Drugs can be classified based on their solubility. Drugs with a LogS value >  − 2 show high solubility, the range − 2 to − 4 is slightly soluble, and <  − 4 is insoluble. Based on the results of the ADMET prediction study, it can be seen that all potent ligands have good solubility. Value of HIA > 30% and LogKp <  − 2.5 demonstrated that all potent ligands have good oral absorption and skin penetration. All potent ligands are also not included as substrates or inhibitors of P-glycoprotein I/II. This shows that P-glycoprotein does not assist the absorption of all potent ligands. All potent ligands also have no contraindication with other drugs whose absorption is assisted by P-glycoprotein [16].

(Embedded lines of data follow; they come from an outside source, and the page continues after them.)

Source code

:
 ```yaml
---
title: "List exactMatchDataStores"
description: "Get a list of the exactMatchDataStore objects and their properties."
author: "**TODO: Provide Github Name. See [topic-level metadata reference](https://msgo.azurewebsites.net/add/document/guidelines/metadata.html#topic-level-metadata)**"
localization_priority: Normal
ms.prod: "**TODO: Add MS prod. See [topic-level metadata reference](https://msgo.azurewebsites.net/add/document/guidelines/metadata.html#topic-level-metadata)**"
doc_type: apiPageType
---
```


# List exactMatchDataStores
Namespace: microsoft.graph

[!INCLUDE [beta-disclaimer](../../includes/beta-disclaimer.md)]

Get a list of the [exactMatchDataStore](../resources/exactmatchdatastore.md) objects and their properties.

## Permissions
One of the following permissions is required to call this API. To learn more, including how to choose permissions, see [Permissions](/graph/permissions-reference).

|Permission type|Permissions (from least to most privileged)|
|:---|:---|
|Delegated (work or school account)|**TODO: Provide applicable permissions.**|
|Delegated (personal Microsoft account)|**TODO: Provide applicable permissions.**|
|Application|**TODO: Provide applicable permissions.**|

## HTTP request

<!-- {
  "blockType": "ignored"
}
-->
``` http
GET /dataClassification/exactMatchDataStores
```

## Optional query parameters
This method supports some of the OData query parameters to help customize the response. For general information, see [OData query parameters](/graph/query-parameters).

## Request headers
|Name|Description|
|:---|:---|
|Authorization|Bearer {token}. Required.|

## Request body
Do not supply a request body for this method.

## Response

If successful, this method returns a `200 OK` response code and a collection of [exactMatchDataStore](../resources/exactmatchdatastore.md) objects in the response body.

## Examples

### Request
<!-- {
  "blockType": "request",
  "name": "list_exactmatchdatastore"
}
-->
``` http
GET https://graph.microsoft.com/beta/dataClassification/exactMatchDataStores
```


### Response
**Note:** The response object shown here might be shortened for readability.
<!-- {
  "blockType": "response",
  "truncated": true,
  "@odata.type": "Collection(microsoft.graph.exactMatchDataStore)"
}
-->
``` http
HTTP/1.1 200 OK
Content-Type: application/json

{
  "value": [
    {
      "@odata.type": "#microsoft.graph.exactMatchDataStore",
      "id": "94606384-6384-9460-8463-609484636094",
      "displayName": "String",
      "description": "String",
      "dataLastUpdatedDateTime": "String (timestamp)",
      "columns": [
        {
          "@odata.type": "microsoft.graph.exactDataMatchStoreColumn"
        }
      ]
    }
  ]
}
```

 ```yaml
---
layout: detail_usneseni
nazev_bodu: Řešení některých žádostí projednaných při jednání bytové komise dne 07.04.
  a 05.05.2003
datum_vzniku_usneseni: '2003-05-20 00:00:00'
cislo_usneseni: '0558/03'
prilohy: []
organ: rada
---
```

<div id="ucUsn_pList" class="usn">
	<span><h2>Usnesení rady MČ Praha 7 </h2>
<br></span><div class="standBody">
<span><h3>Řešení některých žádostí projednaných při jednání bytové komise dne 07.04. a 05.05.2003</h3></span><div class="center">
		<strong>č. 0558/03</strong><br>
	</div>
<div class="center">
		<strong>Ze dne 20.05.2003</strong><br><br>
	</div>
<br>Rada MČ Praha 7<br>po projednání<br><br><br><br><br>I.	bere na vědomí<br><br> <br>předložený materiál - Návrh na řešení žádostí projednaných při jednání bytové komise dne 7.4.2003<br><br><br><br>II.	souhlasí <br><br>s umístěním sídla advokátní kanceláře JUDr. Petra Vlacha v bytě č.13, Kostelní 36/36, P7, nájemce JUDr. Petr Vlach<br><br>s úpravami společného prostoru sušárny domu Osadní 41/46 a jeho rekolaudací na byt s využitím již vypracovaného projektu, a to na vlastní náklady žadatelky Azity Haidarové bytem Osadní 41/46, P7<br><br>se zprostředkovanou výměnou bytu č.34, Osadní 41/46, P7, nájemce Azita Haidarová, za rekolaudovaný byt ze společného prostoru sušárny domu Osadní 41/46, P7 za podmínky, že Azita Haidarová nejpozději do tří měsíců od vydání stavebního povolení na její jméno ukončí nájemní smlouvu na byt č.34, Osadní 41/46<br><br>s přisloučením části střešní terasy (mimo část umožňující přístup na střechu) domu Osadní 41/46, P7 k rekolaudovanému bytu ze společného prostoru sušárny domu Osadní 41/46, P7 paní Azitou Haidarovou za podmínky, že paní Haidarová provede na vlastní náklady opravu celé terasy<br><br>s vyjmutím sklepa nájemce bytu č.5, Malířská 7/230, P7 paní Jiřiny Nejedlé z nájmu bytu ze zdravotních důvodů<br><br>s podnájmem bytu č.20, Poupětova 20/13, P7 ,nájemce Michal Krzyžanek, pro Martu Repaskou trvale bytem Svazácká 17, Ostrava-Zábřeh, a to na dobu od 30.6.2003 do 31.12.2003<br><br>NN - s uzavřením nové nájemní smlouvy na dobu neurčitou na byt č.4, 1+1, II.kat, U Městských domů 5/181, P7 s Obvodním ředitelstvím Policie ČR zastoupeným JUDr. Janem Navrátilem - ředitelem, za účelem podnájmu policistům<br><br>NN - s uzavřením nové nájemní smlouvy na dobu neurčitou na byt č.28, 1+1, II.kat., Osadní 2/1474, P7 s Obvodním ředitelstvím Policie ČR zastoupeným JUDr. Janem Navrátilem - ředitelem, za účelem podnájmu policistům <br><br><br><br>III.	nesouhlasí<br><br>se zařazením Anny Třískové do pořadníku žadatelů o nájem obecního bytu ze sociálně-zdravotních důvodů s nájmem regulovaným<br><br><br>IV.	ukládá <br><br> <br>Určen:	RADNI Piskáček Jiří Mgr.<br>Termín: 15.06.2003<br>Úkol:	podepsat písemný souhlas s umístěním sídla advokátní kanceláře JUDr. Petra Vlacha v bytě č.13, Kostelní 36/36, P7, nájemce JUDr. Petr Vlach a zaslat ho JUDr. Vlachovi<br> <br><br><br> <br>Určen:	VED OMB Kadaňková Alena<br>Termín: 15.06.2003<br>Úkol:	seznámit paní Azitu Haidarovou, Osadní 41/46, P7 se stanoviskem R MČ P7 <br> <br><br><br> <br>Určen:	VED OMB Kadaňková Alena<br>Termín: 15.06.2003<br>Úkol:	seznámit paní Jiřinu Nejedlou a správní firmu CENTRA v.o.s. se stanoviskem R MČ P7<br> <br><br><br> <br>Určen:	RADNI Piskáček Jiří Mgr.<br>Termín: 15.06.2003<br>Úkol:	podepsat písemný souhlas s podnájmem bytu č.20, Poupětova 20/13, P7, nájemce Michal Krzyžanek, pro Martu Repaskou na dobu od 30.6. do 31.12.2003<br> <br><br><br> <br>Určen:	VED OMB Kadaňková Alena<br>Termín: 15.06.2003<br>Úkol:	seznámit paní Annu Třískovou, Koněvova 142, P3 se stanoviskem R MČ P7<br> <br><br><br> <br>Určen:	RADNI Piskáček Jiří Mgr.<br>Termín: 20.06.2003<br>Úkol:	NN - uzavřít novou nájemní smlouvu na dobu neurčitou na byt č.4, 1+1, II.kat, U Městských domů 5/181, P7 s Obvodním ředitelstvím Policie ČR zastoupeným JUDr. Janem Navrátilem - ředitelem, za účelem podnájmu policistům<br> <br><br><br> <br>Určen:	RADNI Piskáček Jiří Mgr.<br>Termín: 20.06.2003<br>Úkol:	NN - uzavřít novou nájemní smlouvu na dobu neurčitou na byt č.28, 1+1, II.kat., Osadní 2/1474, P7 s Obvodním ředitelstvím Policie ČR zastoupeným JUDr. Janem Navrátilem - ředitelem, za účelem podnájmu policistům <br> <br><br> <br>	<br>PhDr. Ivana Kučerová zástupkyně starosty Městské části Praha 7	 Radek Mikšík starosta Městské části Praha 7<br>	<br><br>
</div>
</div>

All potent ligands' distribution is also excellent where the log Vdss value is >  − 0.15, and the free fraction in plasma is > 20%. The higher the logVdss value, the more drug fraction distributed to the tissue than in plasma. The more free fraction, the more efficient and the smaller the dose of drug needed. All the test ligands also showed low blood barrier penetration (logBB <  − 1 and logPS <  − 3), so that it can be said that the ligands would not directly affect the central nervous system. In terms of metabolism, all potent ligands are not substrates or inhibitors of cytochrome P450, so it can be said that all test ligands are not metabolized by cytochrome P450 and do not interfere with the metabolism of other drugs [16]. Quercetin 3′-glucoside, quercetin 3-O-glucose, and taxifolin 3-O-α- arabinopyranose have a total clearance of 0.437, 0.568, and − 0.007, respectively, and are not a substrate of OCT2.

The maximum human tolerable dose of quercetin 3′-glucoside, quercetin 3-O-glucose, and taxifolin 3-O-α-arabinopyranose is 4.15, 5.67, and 8.57 mg/KgBB/day, respectively. All test ligands are not hERG I and II inhibitors and therefore do not potentially cause fatal ventricular arrhythmia. The oral rat acute and chronic toxicity of each potent ligand can be seen in Table 2. All potent ligands are not hepatotoxic and non-irritant.

Conclusion

The terpenoid compounds of buah merah (Pandanus conoideus Lamk) have potent inhibitory activity against the SARS-CoV-2 main protease. Quercetin 3′-glucoside, quercetin 3-O-glucose, and taxifolin 3-O-α-arabinopyranose are potent inhibitors with a binding affinity − 9.7, − 9.3, and − 8.8, respectively. The three compounds that have an excellent pharmacokinetic profile are non-hepatotoxic and non-irritant. Based on this in silico study, we conclude that quercetin 3′-glucoside, quercetin 3-O-glucose, and taxifolin 3-O-α-arabinopyranose can be used and improved as potential anti-SARS-CoV-2 agents in further study.